TUTUP
TUTUP
FOKUS

Sanksi Berat Menanti Pelaku Pungli

Menpan RB mengeluarkan ancaman pecat untuk pelaku tarikan jangla.
Sanksi Berat Menanti Pelaku Pungli
OTT Pungli Perizinan di Kementerian Perhubungan (ANTARA FOTO/Rivan Awal Lingga)

VIVA.co.id – Bunyi genderang perang terhadap pungli yang “ditabuh” Presiden Jokowi masih terdengar gaungnya. Kali ini berlanjut, Menpan RB mengeluarkan surat edaran kepada menteri, kepala lembaga dan kepala daerah perihal pemberantasan pungli. Surat itu menjadi dasar instruksi agar birokrasi mengawasi pula gencar menindak oknum-oknum nakal pelaku tarikan jangla.

Aksi Presiden Jokowi Widodo (Jokowi) yang dipertontonkan turun langsung dalam penangkapan oknum PNS Kementerian Perhubungan  terkait kasus pungli masih menjadi isu hangat. Apalagi pemerintah sebelumnya melempar istilah baru soal penangkapan langsung yang lebih awal kerap dikenal dengan operasi tangkap tangan (OTT).

Operasi Pemberantasan Pungli (OPP), terminologi baru yang diperkenalkan pemerintahan Jokowi.

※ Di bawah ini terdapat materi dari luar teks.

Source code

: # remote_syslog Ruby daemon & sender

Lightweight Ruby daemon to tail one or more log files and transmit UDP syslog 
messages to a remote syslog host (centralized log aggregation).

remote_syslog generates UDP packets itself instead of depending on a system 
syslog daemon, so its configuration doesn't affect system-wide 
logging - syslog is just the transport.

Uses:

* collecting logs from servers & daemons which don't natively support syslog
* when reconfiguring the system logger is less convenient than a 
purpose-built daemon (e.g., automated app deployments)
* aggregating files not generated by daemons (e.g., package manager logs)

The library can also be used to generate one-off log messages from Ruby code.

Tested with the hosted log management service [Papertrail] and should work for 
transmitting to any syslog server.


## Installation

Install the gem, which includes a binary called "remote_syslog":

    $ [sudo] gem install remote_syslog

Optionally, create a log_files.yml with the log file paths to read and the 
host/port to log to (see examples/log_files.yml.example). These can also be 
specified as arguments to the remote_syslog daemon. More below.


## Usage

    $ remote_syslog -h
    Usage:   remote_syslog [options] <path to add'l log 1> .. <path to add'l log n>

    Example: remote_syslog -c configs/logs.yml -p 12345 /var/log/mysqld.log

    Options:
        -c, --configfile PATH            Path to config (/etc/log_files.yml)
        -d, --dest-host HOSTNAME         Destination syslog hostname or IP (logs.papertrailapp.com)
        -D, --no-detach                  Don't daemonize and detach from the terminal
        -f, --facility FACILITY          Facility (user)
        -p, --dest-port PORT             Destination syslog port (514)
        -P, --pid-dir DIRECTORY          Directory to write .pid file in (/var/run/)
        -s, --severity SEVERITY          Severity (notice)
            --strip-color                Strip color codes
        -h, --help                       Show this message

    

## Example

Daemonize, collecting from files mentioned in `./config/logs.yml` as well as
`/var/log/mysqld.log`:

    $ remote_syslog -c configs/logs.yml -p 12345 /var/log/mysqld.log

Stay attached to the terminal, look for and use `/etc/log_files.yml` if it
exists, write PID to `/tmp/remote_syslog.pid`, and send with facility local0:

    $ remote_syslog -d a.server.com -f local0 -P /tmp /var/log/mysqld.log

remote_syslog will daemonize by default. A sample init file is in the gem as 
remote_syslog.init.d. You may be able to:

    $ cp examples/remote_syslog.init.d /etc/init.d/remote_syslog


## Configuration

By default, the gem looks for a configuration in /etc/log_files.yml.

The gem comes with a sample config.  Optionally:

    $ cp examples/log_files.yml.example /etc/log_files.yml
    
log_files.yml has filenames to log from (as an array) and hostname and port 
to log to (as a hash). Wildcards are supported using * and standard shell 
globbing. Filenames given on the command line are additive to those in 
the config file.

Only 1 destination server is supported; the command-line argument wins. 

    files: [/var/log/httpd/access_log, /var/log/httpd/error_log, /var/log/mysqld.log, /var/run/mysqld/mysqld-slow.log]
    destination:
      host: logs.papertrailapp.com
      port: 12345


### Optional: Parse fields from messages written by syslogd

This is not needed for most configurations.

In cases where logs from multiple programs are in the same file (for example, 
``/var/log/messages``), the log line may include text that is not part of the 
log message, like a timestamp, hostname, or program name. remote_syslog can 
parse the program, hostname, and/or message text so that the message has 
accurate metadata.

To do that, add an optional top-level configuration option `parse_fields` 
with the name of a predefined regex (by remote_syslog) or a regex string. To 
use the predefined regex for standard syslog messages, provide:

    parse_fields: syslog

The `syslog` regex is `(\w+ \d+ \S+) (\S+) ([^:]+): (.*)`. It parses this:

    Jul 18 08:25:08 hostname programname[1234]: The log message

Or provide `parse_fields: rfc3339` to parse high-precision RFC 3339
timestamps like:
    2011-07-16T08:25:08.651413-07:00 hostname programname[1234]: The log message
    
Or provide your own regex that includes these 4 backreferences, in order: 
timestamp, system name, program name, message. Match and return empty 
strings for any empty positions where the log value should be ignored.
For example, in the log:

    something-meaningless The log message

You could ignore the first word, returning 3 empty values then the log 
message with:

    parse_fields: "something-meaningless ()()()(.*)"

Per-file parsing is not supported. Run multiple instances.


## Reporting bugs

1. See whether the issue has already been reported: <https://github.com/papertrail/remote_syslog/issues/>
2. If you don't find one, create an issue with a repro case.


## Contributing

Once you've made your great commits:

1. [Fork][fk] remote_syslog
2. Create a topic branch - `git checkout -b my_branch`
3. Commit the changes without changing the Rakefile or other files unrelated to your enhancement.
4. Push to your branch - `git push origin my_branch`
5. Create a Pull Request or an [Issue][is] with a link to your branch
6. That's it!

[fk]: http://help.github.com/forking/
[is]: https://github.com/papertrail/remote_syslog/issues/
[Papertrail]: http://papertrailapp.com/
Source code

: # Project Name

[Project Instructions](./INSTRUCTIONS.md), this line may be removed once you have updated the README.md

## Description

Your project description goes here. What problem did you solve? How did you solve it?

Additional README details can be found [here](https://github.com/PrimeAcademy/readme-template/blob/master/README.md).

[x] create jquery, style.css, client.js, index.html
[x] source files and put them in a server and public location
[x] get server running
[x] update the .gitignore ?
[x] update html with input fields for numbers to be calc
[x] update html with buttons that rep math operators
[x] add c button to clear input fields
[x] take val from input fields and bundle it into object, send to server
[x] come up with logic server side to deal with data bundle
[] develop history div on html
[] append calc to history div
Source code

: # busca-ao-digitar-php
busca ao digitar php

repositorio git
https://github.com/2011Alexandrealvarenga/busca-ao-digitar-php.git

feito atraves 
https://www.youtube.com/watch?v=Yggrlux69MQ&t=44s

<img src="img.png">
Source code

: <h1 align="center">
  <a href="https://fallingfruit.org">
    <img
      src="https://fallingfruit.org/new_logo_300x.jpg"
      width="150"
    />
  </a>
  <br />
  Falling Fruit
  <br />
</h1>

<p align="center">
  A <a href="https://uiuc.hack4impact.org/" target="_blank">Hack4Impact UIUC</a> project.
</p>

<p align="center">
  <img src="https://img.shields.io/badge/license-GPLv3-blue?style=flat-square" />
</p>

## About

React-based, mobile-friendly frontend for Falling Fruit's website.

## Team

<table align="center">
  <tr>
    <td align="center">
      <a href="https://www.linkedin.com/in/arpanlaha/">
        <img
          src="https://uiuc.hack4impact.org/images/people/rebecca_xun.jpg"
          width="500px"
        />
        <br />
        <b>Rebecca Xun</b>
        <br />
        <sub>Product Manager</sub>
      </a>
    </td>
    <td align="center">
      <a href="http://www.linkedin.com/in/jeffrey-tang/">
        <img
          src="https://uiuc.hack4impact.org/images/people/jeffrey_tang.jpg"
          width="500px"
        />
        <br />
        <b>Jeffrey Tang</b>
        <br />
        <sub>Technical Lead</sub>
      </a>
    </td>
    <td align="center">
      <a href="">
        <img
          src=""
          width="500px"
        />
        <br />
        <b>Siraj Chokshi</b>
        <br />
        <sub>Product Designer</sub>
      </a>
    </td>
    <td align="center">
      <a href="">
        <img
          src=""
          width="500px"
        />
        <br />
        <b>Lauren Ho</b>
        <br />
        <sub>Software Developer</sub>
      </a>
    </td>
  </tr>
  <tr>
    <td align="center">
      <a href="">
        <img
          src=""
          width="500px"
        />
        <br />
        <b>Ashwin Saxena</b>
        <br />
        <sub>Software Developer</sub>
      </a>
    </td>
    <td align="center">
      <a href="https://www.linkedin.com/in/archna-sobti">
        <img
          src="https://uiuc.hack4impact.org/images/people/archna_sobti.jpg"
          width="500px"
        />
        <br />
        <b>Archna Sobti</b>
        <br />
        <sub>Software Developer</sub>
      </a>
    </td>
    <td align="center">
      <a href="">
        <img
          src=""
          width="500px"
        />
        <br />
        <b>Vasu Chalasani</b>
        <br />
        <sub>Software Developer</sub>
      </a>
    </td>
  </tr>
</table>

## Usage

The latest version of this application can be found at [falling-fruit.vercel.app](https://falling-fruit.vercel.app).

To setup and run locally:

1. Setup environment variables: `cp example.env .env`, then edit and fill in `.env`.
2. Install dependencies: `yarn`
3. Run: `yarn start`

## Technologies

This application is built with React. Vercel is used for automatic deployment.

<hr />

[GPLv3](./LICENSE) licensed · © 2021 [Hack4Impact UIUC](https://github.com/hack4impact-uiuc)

Aktor utama tak lain adalah pemerintah sendiri, pengawas di birokrasi dengan Kepolisian sebagai eksekutornya. OPP juga dijalankan dengan Tim Sapu Bersih (Saber) yang dikoordinasikan oleh Menteri Koordinator Politik Hukum dan Keamanan.

Namun tak hanya berfokus pada pemberantasan, pungli juga akan dibereskan melalui tindakan pencegahan sekaligus pengawasan. Untuk itu, Menteri Pemberdayaan Aparatur Negara dan Reformasi Birokrasi (Menpan RB) resmi mengeluarkan Surat Edaran agar seluruh jajaran pemerintah tegas melakukan pemberantasan pungli di otoritas kerja masing-masing.

“Menindak tegas aparatur sipil negara yang terlibat pungli dan melakukan investigasi lebih mendalam untuk menjaring keterlibatan oknum-oknum lain,” kata Asman Abnur di kantornya di Jakarta, Selasa 17 Oktober 2016 sebagaimana dikutip dari VIVA.co.id.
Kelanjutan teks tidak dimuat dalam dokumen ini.